Directions: Read the entries below and pull out each line with the string "Framework".

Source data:
============

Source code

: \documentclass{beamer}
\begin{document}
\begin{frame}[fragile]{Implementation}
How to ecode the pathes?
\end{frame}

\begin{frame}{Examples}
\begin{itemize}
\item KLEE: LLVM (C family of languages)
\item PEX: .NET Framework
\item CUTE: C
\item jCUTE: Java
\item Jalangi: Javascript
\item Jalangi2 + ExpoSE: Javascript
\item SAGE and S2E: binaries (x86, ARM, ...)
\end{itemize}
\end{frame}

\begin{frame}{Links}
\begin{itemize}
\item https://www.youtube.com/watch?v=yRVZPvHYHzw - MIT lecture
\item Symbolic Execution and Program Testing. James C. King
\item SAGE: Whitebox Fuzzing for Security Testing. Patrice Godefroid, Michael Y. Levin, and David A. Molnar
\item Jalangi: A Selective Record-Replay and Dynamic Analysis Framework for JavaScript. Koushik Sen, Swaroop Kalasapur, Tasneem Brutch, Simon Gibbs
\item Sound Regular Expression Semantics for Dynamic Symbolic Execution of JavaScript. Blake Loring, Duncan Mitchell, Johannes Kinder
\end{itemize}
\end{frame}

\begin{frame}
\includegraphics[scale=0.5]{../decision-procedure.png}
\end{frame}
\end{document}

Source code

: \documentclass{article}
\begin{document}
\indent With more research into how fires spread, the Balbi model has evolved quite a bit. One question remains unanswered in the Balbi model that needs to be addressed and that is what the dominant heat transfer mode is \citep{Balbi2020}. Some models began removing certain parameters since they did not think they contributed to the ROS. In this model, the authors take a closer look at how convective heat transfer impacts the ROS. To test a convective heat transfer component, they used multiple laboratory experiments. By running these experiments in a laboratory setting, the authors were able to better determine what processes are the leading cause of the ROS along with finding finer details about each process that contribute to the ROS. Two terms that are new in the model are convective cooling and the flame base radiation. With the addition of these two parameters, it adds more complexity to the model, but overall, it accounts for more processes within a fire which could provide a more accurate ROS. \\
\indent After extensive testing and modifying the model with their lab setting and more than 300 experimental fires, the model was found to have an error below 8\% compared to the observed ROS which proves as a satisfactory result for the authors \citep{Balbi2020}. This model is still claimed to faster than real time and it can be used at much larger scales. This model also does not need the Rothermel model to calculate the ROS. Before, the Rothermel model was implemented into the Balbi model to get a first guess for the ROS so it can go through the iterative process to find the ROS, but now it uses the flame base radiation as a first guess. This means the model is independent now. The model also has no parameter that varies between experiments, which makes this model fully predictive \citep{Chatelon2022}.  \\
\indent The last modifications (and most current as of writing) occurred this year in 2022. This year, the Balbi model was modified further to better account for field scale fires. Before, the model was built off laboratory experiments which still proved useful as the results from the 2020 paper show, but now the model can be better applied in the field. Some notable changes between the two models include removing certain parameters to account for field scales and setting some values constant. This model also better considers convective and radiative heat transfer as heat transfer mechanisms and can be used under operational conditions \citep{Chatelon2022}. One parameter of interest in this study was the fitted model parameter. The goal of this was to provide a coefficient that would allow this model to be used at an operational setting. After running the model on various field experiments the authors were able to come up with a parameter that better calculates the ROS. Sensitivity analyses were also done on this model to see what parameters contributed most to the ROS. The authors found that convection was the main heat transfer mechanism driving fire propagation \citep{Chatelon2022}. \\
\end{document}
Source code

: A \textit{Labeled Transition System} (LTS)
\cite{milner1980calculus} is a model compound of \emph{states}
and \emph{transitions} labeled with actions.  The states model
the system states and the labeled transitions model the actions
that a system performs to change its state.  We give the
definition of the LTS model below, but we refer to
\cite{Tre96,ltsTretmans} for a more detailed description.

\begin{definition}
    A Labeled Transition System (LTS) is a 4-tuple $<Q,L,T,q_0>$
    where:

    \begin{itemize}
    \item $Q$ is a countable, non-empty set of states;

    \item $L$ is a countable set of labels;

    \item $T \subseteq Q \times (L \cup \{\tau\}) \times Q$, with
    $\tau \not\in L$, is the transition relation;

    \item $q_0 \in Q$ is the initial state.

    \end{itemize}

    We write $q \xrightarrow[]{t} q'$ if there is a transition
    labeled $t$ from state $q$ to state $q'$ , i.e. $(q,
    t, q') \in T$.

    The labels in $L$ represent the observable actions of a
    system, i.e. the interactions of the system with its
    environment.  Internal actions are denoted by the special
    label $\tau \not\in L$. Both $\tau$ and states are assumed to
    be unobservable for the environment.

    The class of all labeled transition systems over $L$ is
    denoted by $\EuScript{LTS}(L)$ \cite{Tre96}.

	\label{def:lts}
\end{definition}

============

Finished task:
\item PEX: .NET Framework
\item Jalangi: A Selective Record-Replay and Dynamic Analysis Framework for JavaScript. Koushik Sen, Swaroop Kalasapur, Tasneem Brutch, Simon Gibbs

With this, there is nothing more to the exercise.